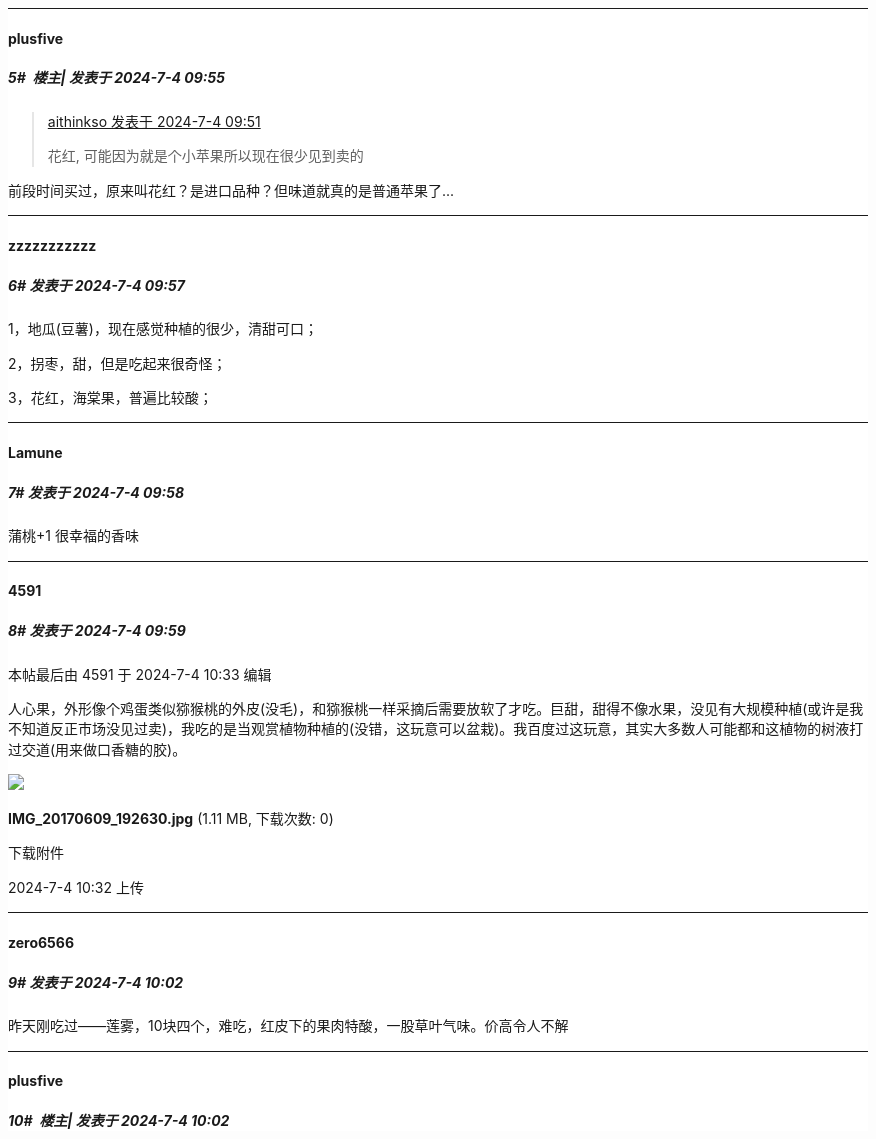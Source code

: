 *****

####  plusfive  
##### 5#         楼主| 发表于 2024-7-4 09:55

<blockquote><a href="httphttps://bbs.saraba1st.com/2b/forum.php?mod=redirect&amp;goto=findpost&amp;pid=65474903&amp;ptid=2190087" target="_blank">aithinkso 发表于 2024-7-4 09:51</a>

花红, 可能因为就是个小苹果所以现在很少见到卖的</blockquote>
前段时间买过，原来叫花红？是进口品种？但味道就真的是普通苹果了...

*****

####  zzzzzzzzzzz  
##### 6#       发表于 2024-7-4 09:57

1，地瓜(豆薯)，现在感觉种植的很少，清甜可口；

2，拐枣，甜，但是吃起来很奇怪；

3，花红，海棠果，普遍比较酸；

*****

####  Lamune  
##### 7#       发表于 2024-7-4 09:58

蒲桃+1 很幸福的香味

*****

####  4591  
##### 8#       发表于 2024-7-4 09:59

 本帖最后由 4591 于 2024-7-4 10:33 编辑 

人心果，外形像个鸡蛋类似猕猴桃的外皮(没毛)，和猕猴桃一样采摘后需要放软了才吃。巨甜，甜得不像水果，没见有大规模种植(或许是我不知道反正市场没见过卖)，我吃的是当观赏植物种植的(没错，这玩意可以盆栽)。我百度过这玩意，其实大多数人可能都和这植物的树液打过交道(用来做口香糖的胶)。

<img src="https://img.saraba1st.com/forum/202407/04/103257qpzzpy1enuy93ap1.jpg" referrerpolicy="no-referrer">

<strong>IMG_20170609_192630.jpg</strong> (1.11 MB, 下载次数: 0)

下载附件

2024-7-4 10:32 上传

*****

####  zero6566  
##### 9#       发表于 2024-7-4 10:02

昨天刚吃过——莲雾，10块四个，难吃，红皮下的果肉特酸，一股草叶气味。价高令人不解

*****

####  plusfive  
##### 10#         楼主| 发表于 2024-7-4 10:02
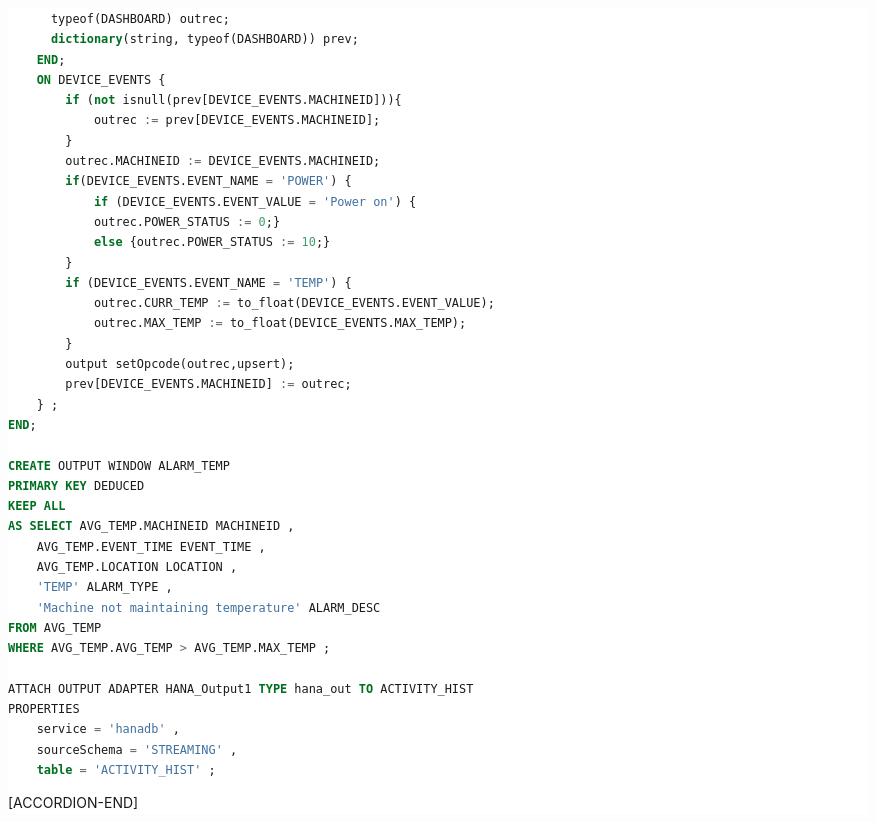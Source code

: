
 ```SQL
	  typeof(DASHBOARD) outrec;
	  dictionary(string, typeof(DASHBOARD)) prev;
	END;
	ON DEVICE_EVENTS {
		if (not isnull(prev[DEVICE_EVENTS.MACHINEID])){
			outrec := prev[DEVICE_EVENTS.MACHINEID];
		}
		outrec.MACHINEID := DEVICE_EVENTS.MACHINEID;
		if(DEVICE_EVENTS.EVENT_NAME = 'POWER') {
			if (DEVICE_EVENTS.EVENT_VALUE = 'Power on') {
			outrec.POWER_STATUS := 0;}
			else {outrec.POWER_STATUS := 10;}
		}
		if (DEVICE_EVENTS.EVENT_NAME = 'TEMP') {
			outrec.CURR_TEMP := to_float(DEVICE_EVENTS.EVENT_VALUE);
			outrec.MAX_TEMP := to_float(DEVICE_EVENTS.MAX_TEMP);
		}
		output setOpcode(outrec,upsert);
		prev[DEVICE_EVENTS.MACHINEID] := outrec;
    } ;
END;

CREATE OUTPUT WINDOW ALARM_TEMP
PRIMARY KEY DEDUCED
KEEP ALL
AS SELECT AVG_TEMP.MACHINEID MACHINEID ,
	AVG_TEMP.EVENT_TIME EVENT_TIME ,
	AVG_TEMP.LOCATION LOCATION ,
	'TEMP' ALARM_TYPE ,
	'Machine not maintaining temperature' ALARM_DESC
FROM AVG_TEMP
WHERE AVG_TEMP.AVG_TEMP > AVG_TEMP.MAX_TEMP ;

ATTACH OUTPUT ADAPTER HANA_Output1 TYPE hana_out TO ACTIVITY_HIST
PROPERTIES
	service = 'hanadb' ,
	sourceSchema = 'STREAMING' ,
	table = 'ACTIVITY_HIST' ;

```


[ACCORDION-END]
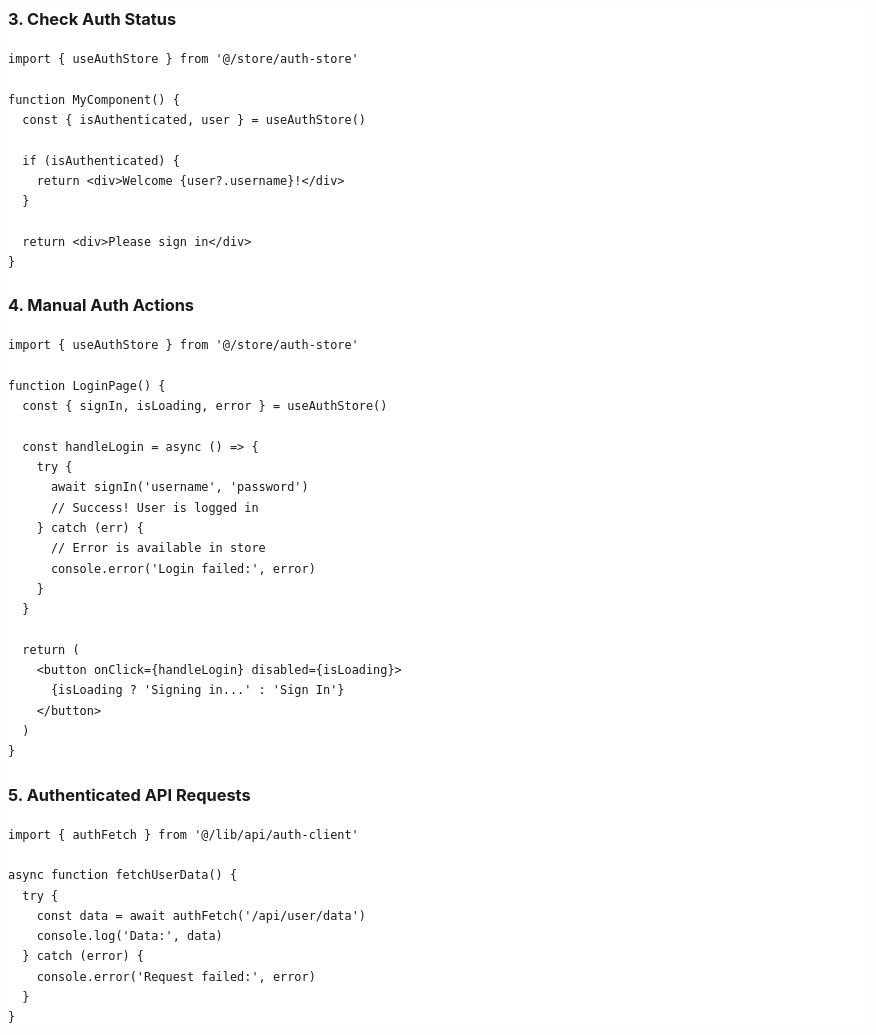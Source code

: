 ### 3. Check Auth Status

```tsx
import { useAuthStore } from '@/store/auth-store'

function MyComponent() {
  const { isAuthenticated, user } = useAuthStore()

  if (isAuthenticated) {
    return <div>Welcome {user?.username}!</div>
  }

  return <div>Please sign in</div>
}
```

### 4. Manual Auth Actions

```tsx
import { useAuthStore } from '@/store/auth-store'

function LoginPage() {
  const { signIn, isLoading, error } = useAuthStore()

  const handleLogin = async () => {
    try {
      await signIn('username', 'password')
      // Success! User is logged in
    } catch (err) {
      // Error is available in store
      console.error('Login failed:', error)
    }
  }

  return (
    <button onClick={handleLogin} disabled={isLoading}>
      {isLoading ? 'Signing in...' : 'Sign In'}
    </button>
  )
}
```

### 5. Authenticated API Requests

```tsx
import { authFetch } from '@/lib/api/auth-client'

async function fetchUserData() {
  try {
    const data = await authFetch('/api/user/data')
    console.log('Data:', data)
  } catch (error) {
    console.error('Request failed:', error)
  }
}
```
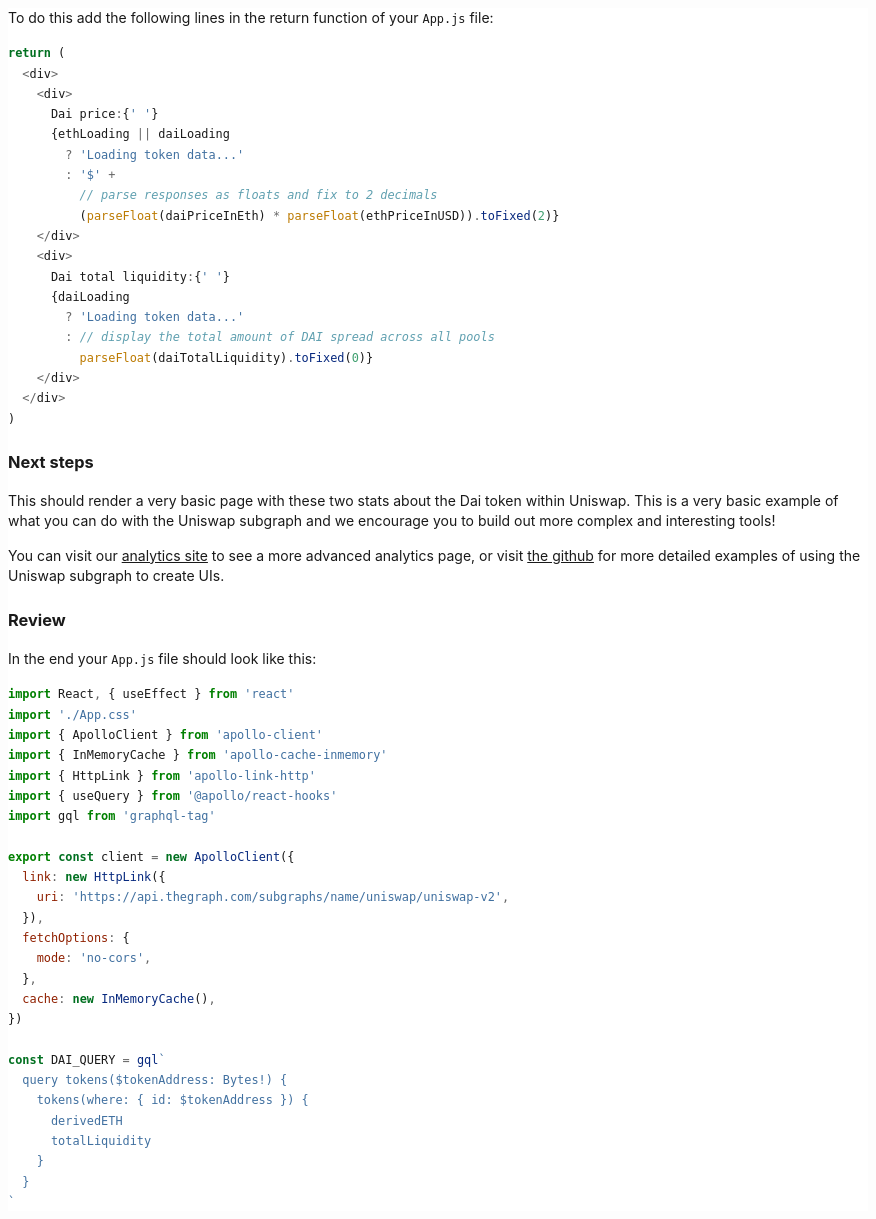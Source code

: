 To do this add the following lines in the return function of your `App.js` file:

```javascript
return (
  <div>
    <div>
      Dai price:{' '}
      {ethLoading || daiLoading
        ? 'Loading token data...'
        : '$' +
          // parse responses as floats and fix to 2 decimals
          (parseFloat(daiPriceInEth) * parseFloat(ethPriceInUSD)).toFixed(2)}
    </div>
    <div>
      Dai total liquidity:{' '}
      {daiLoading
        ? 'Loading token data...'
        : // display the total amount of DAI spread across all pools
          parseFloat(daiTotalLiquidity).toFixed(0)}
    </div>
  </div>
)
```

### Next steps

This should render a very basic page with these two stats about the Dai token within Uniswap. This is a very basic example of what you can do with the Uniswap subgraph and we encourage you to build out more complex and interesting tools!

You can visit our [analytics site](https://uniswap.info/) to see a more advanced analytics page, or visit [the github](https://github.com/Uniswap/uniswap-info) for more detailed examples of using the Uniswap subgraph to create UIs.

### Review

In the end your `App.js` file should look like this:

```javascript
import React, { useEffect } from 'react'
import './App.css'
import { ApolloClient } from 'apollo-client'
import { InMemoryCache } from 'apollo-cache-inmemory'
import { HttpLink } from 'apollo-link-http'
import { useQuery } from '@apollo/react-hooks'
import gql from 'graphql-tag'

export const client = new ApolloClient({
  link: new HttpLink({
    uri: 'https://api.thegraph.com/subgraphs/name/uniswap/uniswap-v2',
  }),
  fetchOptions: {
    mode: 'no-cors',
  },
  cache: new InMemoryCache(),
})

const DAI_QUERY = gql`
  query tokens($tokenAddress: Bytes!) {
    tokens(where: { id: $tokenAddress }) {
      derivedETH
      totalLiquidity
    }
  }
`

```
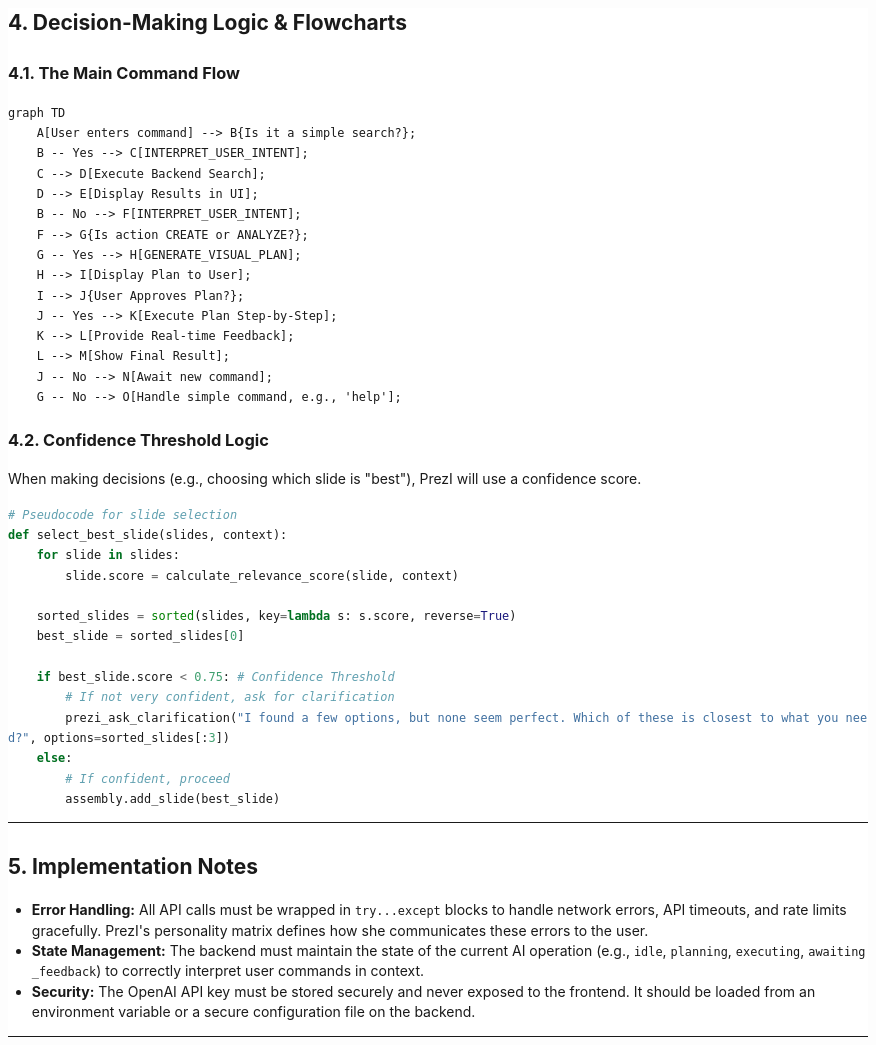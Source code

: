 
## 4. Decision-Making Logic & Flowcharts

### 4.1. The Main Command Flow

```mermaid
graph TD
    A[User enters command] --> B{Is it a simple search?};
    B -- Yes --> C[INTERPRET_USER_INTENT];
    C --> D[Execute Backend Search];
    D --> E[Display Results in UI];
    B -- No --> F[INTERPRET_USER_INTENT];
    F --> G{Is action CREATE or ANALYZE?};
    G -- Yes --> H[GENERATE_VISUAL_PLAN];
    H --> I[Display Plan to User];
    I --> J{User Approves Plan?};
    J -- Yes --> K[Execute Plan Step-by-Step];
    K --> L[Provide Real-time Feedback];
    L --> M[Show Final Result];
    J -- No --> N[Await new command];
    G -- No --> O[Handle simple command, e.g., 'help'];
```

### 4.2. Confidence Threshold Logic

When making decisions (e.g., choosing which slide is "best"), PrezI will use a confidence score.

```python
# Pseudocode for slide selection
def select_best_slide(slides, context):
    for slide in slides:
        slide.score = calculate_relevance_score(slide, context)
    
    sorted_slides = sorted(slides, key=lambda s: s.score, reverse=True)
    best_slide = sorted_slides[0]
    
    if best_slide.score < 0.75: # Confidence Threshold
        # If not very confident, ask for clarification
        prezi_ask_clarification("I found a few options, but none seem perfect. Which of these is closest to what you need?", options=sorted_slides[:3])
    else:
        # If confident, proceed
        assembly.add_slide(best_slide)

```

---

## 5. Implementation Notes

*   **Error Handling:** All API calls must be wrapped in `try...except` blocks to handle network errors, API timeouts, and rate limits gracefully. PrezI's personality matrix defines how she communicates these errors to the user.
*   **State Management:** The backend must maintain the state of the current AI operation (e.g., `idle`, `planning`, `executing`, `awaiting_feedback`) to correctly interpret user commands in context.
*   **Security:** The OpenAI API key must be stored securely and never exposed to the frontend. It should be loaded from an environment variable or a secure configuration file on the backend.

---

→ Assigned task: Copy word for word every line from the start of the material through the line holding "人心果，外形像个鸡蛋类似猕猴". The pictures are not part of the copy.

→ Written answer:
Source code

: *****

####  plusfive  
##### 5#         楼主| 发表于 2024-7-4 09:55

<blockquote><a href="httphttps://bbs.saraba1st.com/2b/forum.php?mod=redirect&amp;goto=findpost&amp;pid=65474903&amp;ptid=2190087" target="_blank">aithinkso 发表于 2024-7-4 09:51</a>

花红, 可能因为就是个小苹果所以现在很少见到卖的</blockquote>
前段时间买过，原来叫花红？是进口品种？但味道就真的是普通苹果了...

*****

####  zzzzzzzzzzz  
##### 6#       发表于 2024-7-4 09:57

1，地瓜(豆薯)，现在感觉种植的很少，清甜可口；

2，拐枣，甜，但是吃起来很奇怪；

3，花红，海棠果，普遍比较酸；

*****

####  Lamune  
##### 7#       发表于 2024-7-4 09:58

蒲桃+1 很幸福的香味

*****

####  4591  
##### 8#       发表于 2024-7-4 09:59

 本帖最后由 4591 于 2024-7-4 10:33 编辑 

人心果，外形像个鸡蛋类似猕猴桃的外皮(没毛)，和猕猴桃一样采摘后需要放软了才吃。巨甜，甜得不像水果，没见有大规模种植(或许是我不知道反正市场没见过卖)，我吃的是当观赏植物种植的(没错，这玩意可以盆栽)。我百度过这玩意，其实大多数人可能都和这植物的树液打过交道(用来做口香糖的胶)。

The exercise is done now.